Furnace, Ballydowny, Co. Kerry
Co. Kerry |
Metalworking
Before a housing development broke ground at Ballydowny on the outskirts of Killarney in 2002, nobody suspected that medieval metalworkers had once been at work beneath the surface.
What the subsequent excavations revealed was small but genuinely significant: a burnt pit measuring roughly 65 centimetres by 117 centimetres, and just 18 centimetres deep, containing the base of a shaft furnace. A shaft furnace is a vertical structure into which ore and fuel are loaded from the top, with air forced in from below to sustain the intense heat needed to smelt metal. Finding even the lowest portion of one intact is relatively uncommon, since these structures were typically dismantled or simply eroded away once they fell out of use.

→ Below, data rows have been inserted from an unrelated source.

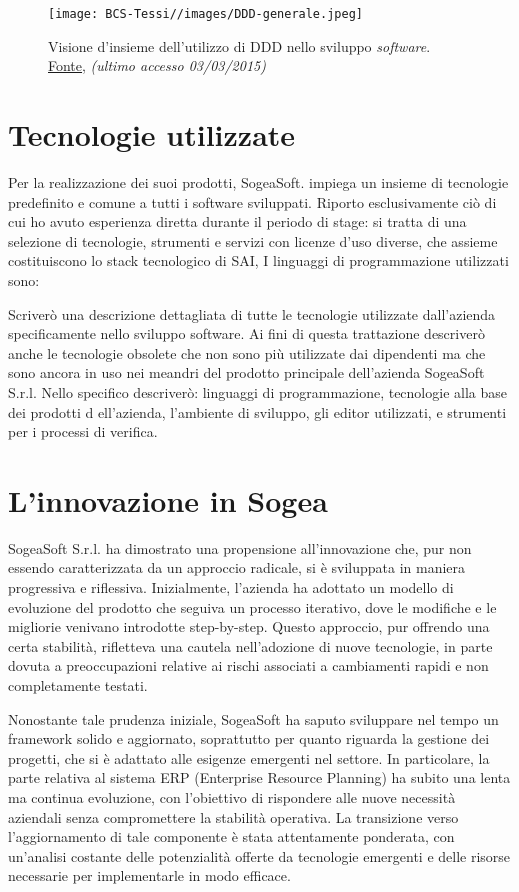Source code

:         \begin{figure}[H]
            \centering
            \texttt{[image: BCS-Tessi//images/DDD-generale.jpeg]}
            \caption{Visione d'insieme dell'utilizzo di DDD nello sviluppo \textit{software}. \href{https://medium.com/raa-labs/part-1-domain-driven-design-like-a-pro-f9e78d081f10}{Fonte}, \textit{(ultimo accesso 03/03/2015)}}
            \label{fig:DDD-riassunto}
        \end{figure}
    \section{Tecnologie utilizzate}
    Per la realizzazione dei suoi prodotti, SogeaSoft. impiega un insieme di tecnologie predefinito e comune a tutti i software sviluppati. Riporto esclusivamente ciò di cui ho avuto esperienza diretta durante il periodo di stage: si tratta di una selezione di tecnologie, strumenti e servizi con licenze d’uso diverse, che assieme costituiscono lo stack tecnologico di SAI,
I linguaggi di programmazione utilizzati sono:


    Scriverò una descrizione dettagliata di tutte le tecnologie utilizzate dall’azienda specificamente nello
    sviluppo software. Ai fini di questa trattazione descriverò anche le tecnologie obsolete che non sono
    più utilizzate dai dipendenti ma che sono ancora in uso nei meandri del prodotto principale
    dell’azienda SogeaSoft S.r.l.
    Nello specifico descriverò: linguaggi di programmazione, tecnologie alla base dei prodotti
    d   ell’azienda, l’ambiente di sviluppo, gli editor utilizzati, e       strumenti per i processi di verifica.
    \section{L’innovazione in Sogea}

    SogeaSoft S.r.l. ha dimostrato una propensione all'innovazione che, pur non essendo caratterizzata da un approccio radicale, si è sviluppata in maniera progressiva e riflessiva. Inizialmente, l'azienda ha adottato un modello di evoluzione del prodotto che seguiva un processo iterativo, dove le modifiche e le migliorie venivano introdotte step-by-step. Questo approccio, pur offrendo una certa stabilità, rifletteva una cautela nell'adozione di nuove tecnologie, in parte dovuta a preoccupazioni relative ai rischi associati a cambiamenti rapidi e non completamente testati.

Nonostante tale prudenza iniziale, SogeaSoft ha saputo sviluppare nel tempo un framework solido e aggiornato, soprattutto per quanto riguarda la gestione dei progetti, che si è adattato alle esigenze emergenti nel settore. In particolare, la parte relativa al sistema ERP (Enterprise Resource Planning) ha subito una lenta ma continua evoluzione, con l'obiettivo di rispondere alle nuove necessità aziendali senza compromettere la stabilità operativa. La transizione verso l'aggiornamento di tale componente è stata attentamente ponderata, con un'analisi costante delle potenzialità offerte da tecnologie emergenti e delle risorse necessarie per implementarle in modo efficace.

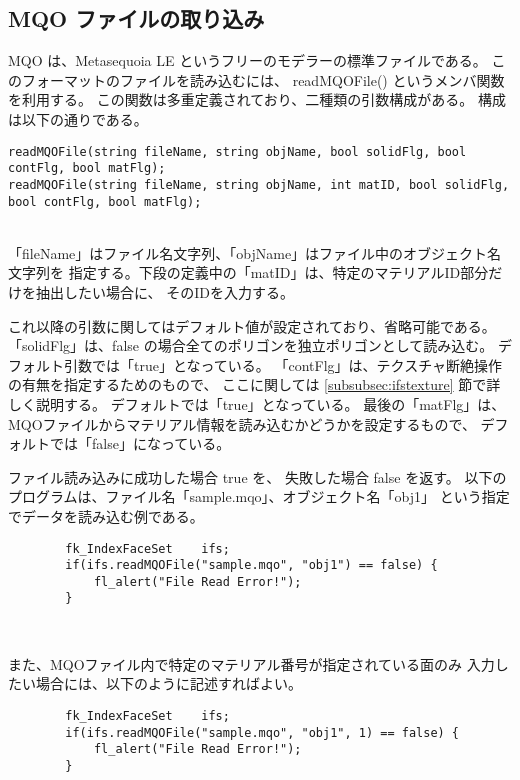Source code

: \subsection{MQO ファイルの取り込み} \label{subsec:mqoread}
MQO は、Metasequoia LE というフリーのモデラーの標準ファイルである。
このフォーマットのファイルを読み込むには、
readMQOFile() というメンバ関数を利用する。
この関数は多重定義されており、二種類の引数構成がある。
構成は以下の通りである。
\\
\begin{screen}
\begin{small}
\begin{verbatim}
readMQOFile(string fileName, string objName, bool solidFlg, bool contFlg, bool matFlg);
readMQOFile(string fileName, string objName, int matID, bool solidFlg, bool contFlg, bool matFlg);
\end{verbatim}
\end{small}
\end{screen}
~ \\
「fileName」はファイル名文字列、「objName」はファイル中のオブジェクト名文字列を
指定する。下段の定義中の「matID」は、特定のマテリアルID部分だけを抽出したい場合に、
そのIDを入力する。

これ以降の引数に関してはデフォルト値が設定されており、省略可能である。
「solidFlg」は、false の場合全てのポリゴンを独立ポリゴンとして読み込む。
デフォルト引数では「true」となっている。
「contFlg」は、テクスチャ断絶操作の有無を指定するためのもので、
ここに関しては \ref{subsubsec:ifstexture} 節で詳しく説明する。
デフォルトでは「true」となっている。
最後の「matFlg」は、MQOファイルからマテリアル情報を読み込むかどうかを設定するもので、
デフォルトでは「false」になっている。

ファイル読み込みに成功した場合 true を、
失敗した場合 false を返す。
以下のプログラムは、ファイル名「sample.mqo」、オブジェクト名「obj1」
という指定でデータを読み込む例である。
\\
\begin{screen}
\begin{verbatim}
        fk_IndexFaceSet    ifs;
        if(ifs.readMQOFile("sample.mqo", "obj1") == false) {
            fl_alert("File Read Error!");
        }
\end{verbatim}
\end{screen} ~

また、MQOファイル内で特定のマテリアル番号が指定されている面のみ
入力したい場合には、以下のように記述すればよい。
\begin{screen}
\begin{verbatim}
        fk_IndexFaceSet    ifs;
        if(ifs.readMQOFile("sample.mqo", "obj1", 1) == false) {
            fl_alert("File Read Error!");
        }
\end{verbatim}
\end{screen} ~

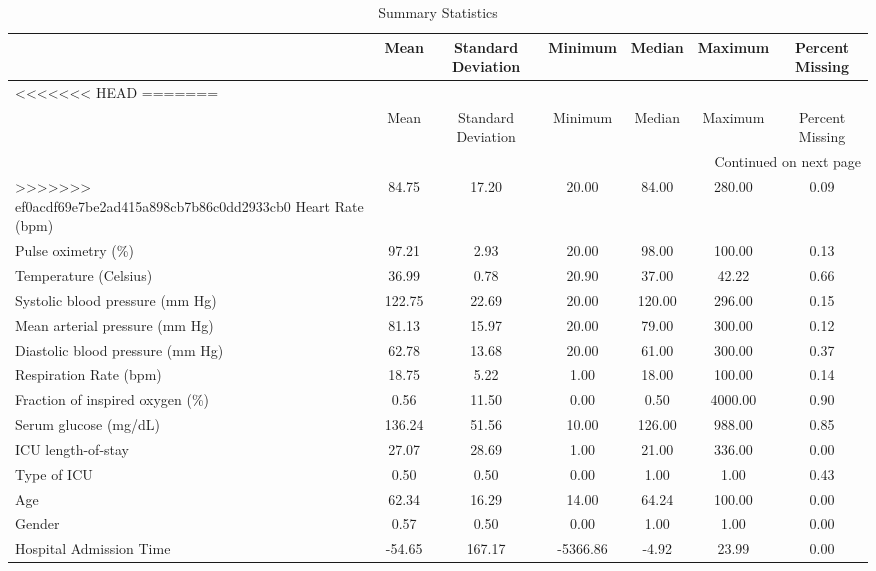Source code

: \begin{table}
\centering
\caption{Summary Statistics}
\label{tab_describe}
\begin{tabular}{lcccccc}
\toprule
{} &   Mean & Standard Deviation &  Minimum & Median & Maximum & Percent Missing \\
\midrule
<<<<<<< HEAD
=======
\hline
\endfirsthead
\caption[]{Summary Statistics} \\
\toprule
{} &   Mean & Standard Deviation &  Minimum & Median & Maximum & Percent Missing \\
\midrule
\endhead
\midrule
\multicolumn{7}{r}{{Continued on next page}} \\
\midrule
\hline
\endfoot

\bottomrule
\hline
\endlastfoot
>>>>>>> ef0acdf69e7be2ad415a898cb7b86c0dd2933cb0
Heart Rate (bpm)                 &  84.75 &              17.20 &    20.00 &  84.00 &  280.00 &            0.09 \\
Pulse oximetry (\%)               &  97.21 &               2.93 &    20.00 &  98.00 &  100.00 &            0.13 \\
Temperature (Celsius)            &  36.99 &               0.78 &    20.90 &  37.00 &   42.22 &            0.66 \\
Systolic blood pressure (mm Hg)  & 122.75 &              22.69 &    20.00 & 120.00 &  296.00 &            0.15 \\
Mean arterial pressure (mm Hg)   &  81.13 &              15.97 &    20.00 &  79.00 &  300.00 &            0.12 \\
Diastolic blood pressure (mm Hg) &  62.78 &              13.68 &    20.00 &  61.00 &  300.00 &            0.37 \\
Respiration Rate (bpm)           &  18.75 &               5.22 &     1.00 &  18.00 &  100.00 &            0.14 \\
Fraction of inspired oxygen (\%)  &   0.56 &              11.50 &     0.00 &   0.50 & 4000.00 &            0.90 \\
Serum glucose (mg/dL)            & 136.24 &              51.56 &    10.00 & 126.00 &  988.00 &            0.85 \\
ICU length-of-stay               &  27.07 &              28.69 &     1.00 &  21.00 &  336.00 &            0.00 \\
Type of ICU                      &   0.50 &               0.50 &     0.00 &   1.00 &    1.00 &            0.43 \\
Age                              &  62.34 &              16.29 &    14.00 &  64.24 &  100.00 &            0.00 \\
Gender                           &   0.57 &               0.50 &     0.00 &   1.00 &    1.00 &            0.00 \\
Hospital Admission Time          & -54.65 &             167.17 & -5366.86 &  -4.92 &   23.99 &            0.00 \\
\bottomrule
\end{tabular}
\end{table}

A radiocarbon date obtained from material within one of the pit's fills placed the furnace firmly in the medieval period, somewhere between AD 1270 and 1390. Fragments of charcoal recovered from the same fills almost certainly represent fuel residue from the smelting process itself. The furnace did not exist in isolation. A linear feature lay directly to its north-east, and both this feature and the pit had been cut into a U-shaped fosse, a type of defensive or boundary ditch, aligned roughly north-east to south-west and measuring nearly six metres in length. The relationship between the furnace and the fosse is not entirely clear, but the fact that the furnace cuts into the ditch suggests the industrial activity came after whatever boundary or enclosure the fosse had once defined. It is a small, layered sequence of activity, compressed into a modest patch of ground in county Kerry, and it would almost certainly have been lost entirely had the ground not been examined before the builders moved in.